While Shamim Ara certainly had interesting and important things to say about the parameters of Muslim men’s talaq privileges in India, the actual question presented by[4]—and holding in—this case pertained to a subtler set of issues.  Moreover, as this piece argues, the Supreme Court’s resolution of these subtler issues has surfaced important and deep dynamics in the Indian state’s self-identification.  In particular, the complicated dynamics of Shamim Ara illustrate the contemporary Indian state’s queasiness with divorce—and perhaps especially Muslim divorce—yet the simultaneous unwillingness of this state to make divorce completely unavailable.  This is especially the case when such a limiting move would open the self-consciously secular and modern Indian state[5] to accusations that it is out of step with other ‘modern peer states.’  In short, the argument here is that Shamim Ara is a case more about the complex maneuvers that the Indian state engages in for the purposes of being seen as secular and modern—especially as these characterizations relate to the general availability of divorce—than it is a case demonstrating the Indian state’s deep solicitude for Muslim women’s welfare.

The Indian state’s ambivalence towards divorce is something evident across India’s different religiously premised personal laws, and something which this piece will shortly discuss.  For now, however, a more detailed examination of what precisely transpired in Shamim Ara is in order.  Towards that goal, it is worth noting that the common characterization of Shamim Ara as a decisive victory for the interests of married Muslim women in India is not completely without foundation.  Prior to this 2002 decision, many of these women were at the complete mercy of their (Muslim) husbands’ divorce whims.  And indeed, seemingly responding to this tragic situation, the Supreme Court in this case did endorse previous lower court judgments limiting Muslim men’s talaq prerogatives.[6]  For example, in its opinion in this case, the Supreme Court quoted favorably from an earlier opinion of the Gauhati High Court[7] to the effect that “[t]he correct law of talaq as ordained by the Holy Quran is that talaq must be for a reasonable cause and be preceded by attempts at reconciliation between the husband and the wife by two arbiters—one from the wife’s family and the other from the husband’s; [only] if the attempts fail, talaq may be effected.”[8]

However, as well known as Shamim Ara is for its insistence that Muslim men’s exercise of talaq can no longer be completely unilateral, this common reading of Shamim Ara actually involves a misreading of sorts.  Indeed, as interesting as the Supreme Court’s favorable discussion of previous High Court cases putting checks and conditions on men’s exercise of talaq was, this discussion appears to be mostly dicta.  Moreover, the question posed to—and answered by—the Supreme Court in this case was not whether a capricious husband, with no intervention by mediators or arbiters, could effectively talaq his wife.  Rather, the precise question posed in this case was whether or not a Muslim husband’s written submissions to a state court indicating his clear desire to be divorced can—from the date of their filing in a state court—effectuate a talaq.  Put even more simply, the question posed to the Supreme Court in Shamim Ara was whether or not a Muslim husband could use state court procedures to effectuate what is otherwise normally a non-state pronouncement of talaq.  The Supreme Court ultimately answered ‘no’ to this question, reversing the lower courts which had heard Shamim Ara’s case prior to this case reaching the Supreme Court.

The earlier details of Shamim Ara’s case are complicated but important for any fuller comprehension of the Supreme Court’s opinion in Shamim Ara v.
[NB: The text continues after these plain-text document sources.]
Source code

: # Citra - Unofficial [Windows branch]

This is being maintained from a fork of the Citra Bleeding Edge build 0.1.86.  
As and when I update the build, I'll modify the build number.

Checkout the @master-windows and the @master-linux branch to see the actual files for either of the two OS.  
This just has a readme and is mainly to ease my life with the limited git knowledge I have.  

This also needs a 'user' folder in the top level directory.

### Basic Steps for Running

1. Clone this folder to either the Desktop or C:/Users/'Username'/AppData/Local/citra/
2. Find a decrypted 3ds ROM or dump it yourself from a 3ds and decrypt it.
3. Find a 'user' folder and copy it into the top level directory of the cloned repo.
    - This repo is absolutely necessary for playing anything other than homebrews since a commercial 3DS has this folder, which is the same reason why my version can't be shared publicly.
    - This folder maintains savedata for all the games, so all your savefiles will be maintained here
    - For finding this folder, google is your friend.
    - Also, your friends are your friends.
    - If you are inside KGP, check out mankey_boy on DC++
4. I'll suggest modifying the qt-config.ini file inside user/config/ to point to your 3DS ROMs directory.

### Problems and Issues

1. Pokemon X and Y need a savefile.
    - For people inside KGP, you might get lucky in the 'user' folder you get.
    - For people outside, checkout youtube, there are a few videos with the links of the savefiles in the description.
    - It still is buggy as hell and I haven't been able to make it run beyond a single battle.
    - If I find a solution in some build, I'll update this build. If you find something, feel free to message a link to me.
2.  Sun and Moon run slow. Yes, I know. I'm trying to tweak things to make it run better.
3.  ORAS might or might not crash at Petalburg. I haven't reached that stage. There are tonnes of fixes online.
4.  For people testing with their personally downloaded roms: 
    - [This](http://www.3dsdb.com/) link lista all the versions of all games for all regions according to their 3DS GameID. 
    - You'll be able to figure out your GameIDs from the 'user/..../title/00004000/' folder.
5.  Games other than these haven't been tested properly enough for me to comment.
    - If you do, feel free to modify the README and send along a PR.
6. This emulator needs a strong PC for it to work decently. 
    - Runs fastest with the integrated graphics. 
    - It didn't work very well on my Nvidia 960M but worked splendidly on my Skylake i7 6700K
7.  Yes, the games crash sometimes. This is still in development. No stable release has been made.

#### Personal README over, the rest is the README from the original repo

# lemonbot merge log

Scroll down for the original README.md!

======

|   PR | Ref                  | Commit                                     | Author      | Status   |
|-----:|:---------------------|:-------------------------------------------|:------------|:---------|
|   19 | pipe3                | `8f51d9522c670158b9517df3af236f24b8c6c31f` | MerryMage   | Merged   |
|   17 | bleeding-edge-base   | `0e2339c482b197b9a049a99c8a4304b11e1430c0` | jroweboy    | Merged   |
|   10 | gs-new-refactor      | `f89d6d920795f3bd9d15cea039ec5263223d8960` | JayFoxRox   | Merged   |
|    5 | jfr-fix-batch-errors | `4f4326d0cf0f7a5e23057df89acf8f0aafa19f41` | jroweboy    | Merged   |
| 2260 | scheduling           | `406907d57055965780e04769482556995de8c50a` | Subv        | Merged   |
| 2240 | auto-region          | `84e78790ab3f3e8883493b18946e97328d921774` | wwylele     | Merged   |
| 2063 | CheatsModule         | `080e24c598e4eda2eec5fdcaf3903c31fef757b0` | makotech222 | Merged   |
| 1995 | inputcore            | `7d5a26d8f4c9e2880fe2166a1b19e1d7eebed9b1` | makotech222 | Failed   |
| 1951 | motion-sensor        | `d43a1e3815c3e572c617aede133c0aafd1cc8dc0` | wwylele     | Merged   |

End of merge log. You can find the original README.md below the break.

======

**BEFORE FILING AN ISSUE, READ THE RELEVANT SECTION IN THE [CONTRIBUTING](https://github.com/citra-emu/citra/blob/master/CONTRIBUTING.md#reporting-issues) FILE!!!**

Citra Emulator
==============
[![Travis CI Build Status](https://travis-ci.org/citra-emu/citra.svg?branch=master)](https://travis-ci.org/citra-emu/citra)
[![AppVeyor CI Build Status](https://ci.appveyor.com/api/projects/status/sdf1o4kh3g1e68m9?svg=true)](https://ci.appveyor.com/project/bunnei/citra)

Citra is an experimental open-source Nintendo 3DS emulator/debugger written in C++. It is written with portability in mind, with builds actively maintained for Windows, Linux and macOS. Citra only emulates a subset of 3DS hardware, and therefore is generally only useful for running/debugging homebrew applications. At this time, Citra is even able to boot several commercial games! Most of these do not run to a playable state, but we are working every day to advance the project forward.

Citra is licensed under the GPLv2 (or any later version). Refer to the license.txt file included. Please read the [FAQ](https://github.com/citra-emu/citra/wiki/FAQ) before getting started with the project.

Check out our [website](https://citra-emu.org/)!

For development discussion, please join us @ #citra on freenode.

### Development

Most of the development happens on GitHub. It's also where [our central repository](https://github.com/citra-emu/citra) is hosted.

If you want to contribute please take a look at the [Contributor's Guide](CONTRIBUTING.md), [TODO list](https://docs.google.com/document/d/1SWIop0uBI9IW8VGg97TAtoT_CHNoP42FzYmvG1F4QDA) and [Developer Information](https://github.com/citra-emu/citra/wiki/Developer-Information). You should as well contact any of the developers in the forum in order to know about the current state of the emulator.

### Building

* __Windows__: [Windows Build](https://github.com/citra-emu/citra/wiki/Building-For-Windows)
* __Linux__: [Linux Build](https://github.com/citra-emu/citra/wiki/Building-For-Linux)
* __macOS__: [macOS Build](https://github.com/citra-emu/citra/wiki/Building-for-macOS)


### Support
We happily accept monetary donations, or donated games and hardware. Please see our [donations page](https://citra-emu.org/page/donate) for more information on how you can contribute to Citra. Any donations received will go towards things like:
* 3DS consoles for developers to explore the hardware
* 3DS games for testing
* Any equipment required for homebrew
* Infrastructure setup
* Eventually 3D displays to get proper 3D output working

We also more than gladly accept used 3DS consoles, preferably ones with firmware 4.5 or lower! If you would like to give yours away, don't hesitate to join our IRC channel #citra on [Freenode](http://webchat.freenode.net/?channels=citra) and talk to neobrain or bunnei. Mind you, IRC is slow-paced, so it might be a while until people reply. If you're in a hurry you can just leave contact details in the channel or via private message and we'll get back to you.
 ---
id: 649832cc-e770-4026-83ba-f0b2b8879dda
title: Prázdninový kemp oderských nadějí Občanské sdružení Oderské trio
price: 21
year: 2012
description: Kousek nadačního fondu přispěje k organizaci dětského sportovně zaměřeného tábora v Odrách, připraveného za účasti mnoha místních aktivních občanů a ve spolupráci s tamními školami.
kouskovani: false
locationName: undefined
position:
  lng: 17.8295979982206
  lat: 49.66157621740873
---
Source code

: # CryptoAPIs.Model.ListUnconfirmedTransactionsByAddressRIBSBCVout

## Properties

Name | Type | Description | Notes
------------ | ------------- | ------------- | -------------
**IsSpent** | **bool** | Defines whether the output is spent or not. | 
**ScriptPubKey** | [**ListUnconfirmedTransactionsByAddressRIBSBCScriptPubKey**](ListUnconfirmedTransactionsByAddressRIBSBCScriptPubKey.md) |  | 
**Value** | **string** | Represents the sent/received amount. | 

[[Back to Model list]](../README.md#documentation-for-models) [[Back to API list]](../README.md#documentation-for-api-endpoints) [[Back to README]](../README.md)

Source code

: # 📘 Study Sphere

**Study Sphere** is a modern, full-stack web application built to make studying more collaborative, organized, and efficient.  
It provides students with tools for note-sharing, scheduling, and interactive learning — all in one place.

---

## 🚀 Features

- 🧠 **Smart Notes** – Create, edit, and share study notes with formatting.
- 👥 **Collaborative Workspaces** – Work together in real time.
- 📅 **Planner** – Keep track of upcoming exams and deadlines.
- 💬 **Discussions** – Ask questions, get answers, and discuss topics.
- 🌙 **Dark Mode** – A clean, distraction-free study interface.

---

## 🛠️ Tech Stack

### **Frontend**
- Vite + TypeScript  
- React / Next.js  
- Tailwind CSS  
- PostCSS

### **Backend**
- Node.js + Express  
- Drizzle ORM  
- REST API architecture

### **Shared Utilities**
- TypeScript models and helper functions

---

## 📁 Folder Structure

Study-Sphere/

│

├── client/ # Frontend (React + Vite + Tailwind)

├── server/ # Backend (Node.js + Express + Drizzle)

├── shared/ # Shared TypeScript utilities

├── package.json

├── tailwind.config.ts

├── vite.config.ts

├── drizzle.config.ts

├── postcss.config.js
State of U.P.  With respect to these details, Shamim Ara filed a complaint in 1979 for maintenance support of herself under Section 125 of the Criminal Procedure Code.  This complaint was filed against her husband, Abrar Ahmed, in the Family Court located in Allahabad, Uttar Pradesh.  Ms. Ara and Mr. Ahmed had originally married in 1968 and had had four children together.  Responding to Ms. Ara’s complaint on December 5, 1990, Mr. Ahmed denied Ms. Ara’s allegations and “by way of additional plea[ stated] that he had divorced the appellant [Ms. Ara] on [July 11, 1987] and since then the parties had ceased to be spouses.”[9]  As a result, according to Mr. Ahmed, this divorce limited (or eliminated) any subsequent Section 125 maintenance obligation that he had towards Ms. Ara.[10]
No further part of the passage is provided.